Records for the exercise START
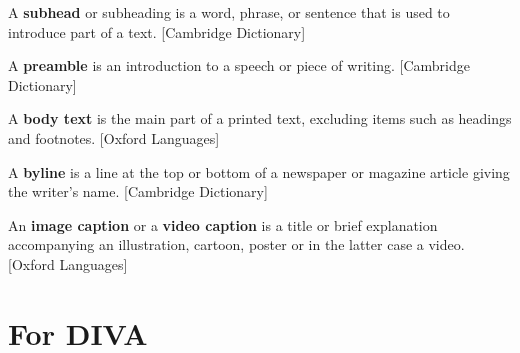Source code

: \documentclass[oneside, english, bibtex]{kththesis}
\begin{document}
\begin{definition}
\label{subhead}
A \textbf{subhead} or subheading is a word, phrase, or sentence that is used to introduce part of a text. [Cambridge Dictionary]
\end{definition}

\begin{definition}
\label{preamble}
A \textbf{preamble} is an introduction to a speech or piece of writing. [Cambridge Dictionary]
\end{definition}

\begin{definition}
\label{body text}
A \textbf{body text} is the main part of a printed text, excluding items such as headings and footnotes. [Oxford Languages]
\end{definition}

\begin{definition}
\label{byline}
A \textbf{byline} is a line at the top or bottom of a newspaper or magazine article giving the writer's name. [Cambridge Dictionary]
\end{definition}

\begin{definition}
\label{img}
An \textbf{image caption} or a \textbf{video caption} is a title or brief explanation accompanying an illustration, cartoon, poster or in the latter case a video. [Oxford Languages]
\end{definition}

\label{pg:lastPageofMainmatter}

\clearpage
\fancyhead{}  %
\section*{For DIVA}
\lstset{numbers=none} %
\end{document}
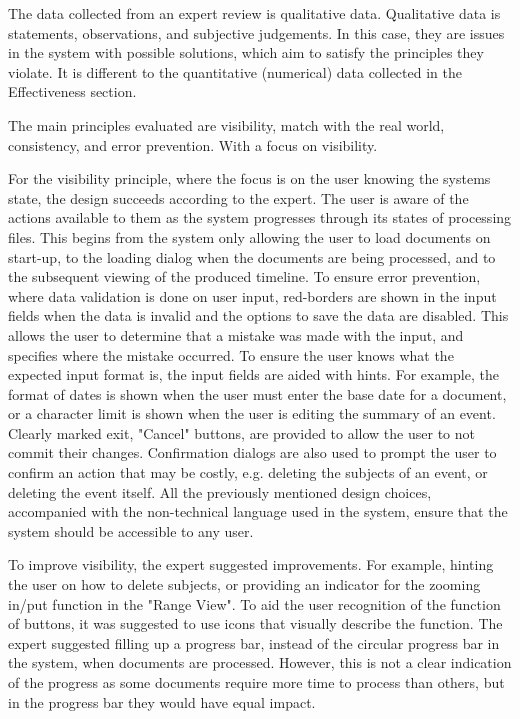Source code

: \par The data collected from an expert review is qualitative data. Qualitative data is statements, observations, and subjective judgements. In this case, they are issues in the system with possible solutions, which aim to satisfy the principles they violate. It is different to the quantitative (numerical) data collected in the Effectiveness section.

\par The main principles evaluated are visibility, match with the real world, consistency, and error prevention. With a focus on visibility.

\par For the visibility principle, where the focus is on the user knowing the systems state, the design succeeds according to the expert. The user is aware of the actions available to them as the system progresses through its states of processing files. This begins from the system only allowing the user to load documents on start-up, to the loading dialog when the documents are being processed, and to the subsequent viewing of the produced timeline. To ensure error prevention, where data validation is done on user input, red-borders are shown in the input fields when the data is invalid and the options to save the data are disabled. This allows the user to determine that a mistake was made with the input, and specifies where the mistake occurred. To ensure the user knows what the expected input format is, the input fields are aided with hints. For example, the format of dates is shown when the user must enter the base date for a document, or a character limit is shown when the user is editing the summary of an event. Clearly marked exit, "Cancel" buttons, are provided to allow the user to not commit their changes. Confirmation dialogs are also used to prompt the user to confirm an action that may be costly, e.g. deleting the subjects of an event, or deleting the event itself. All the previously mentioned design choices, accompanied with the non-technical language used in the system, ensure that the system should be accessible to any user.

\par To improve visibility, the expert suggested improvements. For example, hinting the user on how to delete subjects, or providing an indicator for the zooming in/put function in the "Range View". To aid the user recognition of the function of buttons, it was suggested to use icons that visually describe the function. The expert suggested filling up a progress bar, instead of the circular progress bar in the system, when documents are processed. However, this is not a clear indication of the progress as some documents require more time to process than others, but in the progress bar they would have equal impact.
Records for the exercise END
▶ Exercise prompt
The copy you produce must repeat all the entries exactly and contain no pictures.

▶ Problem solution
Source code

: \documentclass[oneside, english, bibtex]{kththesis}
\begin{document}
\begin{definition}
\label{subhead}
A \textbf{subhead} or subheading is a word, phrase, or sentence that is used to introduce part of a text. [Cambridge Dictionary]
\end{definition}

\begin{definition}
\label{preamble}
A \textbf{preamble} is an introduction to a speech or piece of writing. [Cambridge Dictionary]
\end{definition}

\begin{definition}
\label{body text}
A \textbf{body text} is the main part of a printed text, excluding items such as headings and footnotes. [Oxford Languages]
\end{definition}

\begin{definition}
\label{byline}
A \textbf{byline} is a line at the top or bottom of a newspaper or magazine article giving the writer's name. [Cambridge Dictionary]
\end{definition}

\begin{definition}
\label{img}
An \textbf{image caption} or a \textbf{video caption} is a title or brief explanation accompanying an illustration, cartoon, poster or in the latter case a video. [Oxford Languages]
\end{definition}

\label{pg:lastPageofMainmatter}

\clearpage
\fancyhead{}  %
\section*{For DIVA}
\lstset{numbers=none} %
\end{document}
Source code

: \par The data collected from an expert review is qualitative data. Qualitative data is statements, observations, and subjective judgements. In this case, they are issues in the system with possible solutions, which aim to satisfy the principles they violate. It is different to the quantitative (numerical) data collected in the Effectiveness section.

\par The main principles evaluated are visibility, match with the real world, consistency, and error prevention. With a focus on visibility.

\par For the visibility principle, where the focus is on the user knowing the systems state, the design succeeds according to the expert. The user is aware of the actions available to them as the system progresses through its states of processing files. This begins from the system only allowing the user to load documents on start-up, to the loading dialog when the documents are being processed, and to the subsequent viewing of the produced timeline. To ensure error prevention, where data validation is done on user input, red-borders are shown in the input fields when the data is invalid and the options to save the data are disabled. This allows the user to determine that a mistake was made with the input, and specifies where the mistake occurred. To ensure the user knows what the expected input format is, the input fields are aided with hints. For example, the format of dates is shown when the user must enter the base date for a document, or a character limit is shown when the user is editing the summary of an event. Clearly marked exit, "Cancel" buttons, are provided to allow the user to not commit their changes. Confirmation dialogs are also used to prompt the user to confirm an action that may be costly, e.g. deleting the subjects of an event, or deleting the event itself. All the previously mentioned design choices, accompanied with the non-technical language used in the system, ensure that the system should be accessible to any user.

\par To improve visibility, the expert suggested improvements. For example, hinting the user on how to delete subjects, or providing an indicator for the zooming in/put function in the "Range View". To aid the user recognition of the function of buttons, it was suggested to use icons that visually describe the function. The expert suggested filling up a progress bar, instead of the circular progress bar in the system, when documents are processed. However, this is not a clear indication of the progress as some documents require more time to process than others, but in the progress bar they would have equal impact.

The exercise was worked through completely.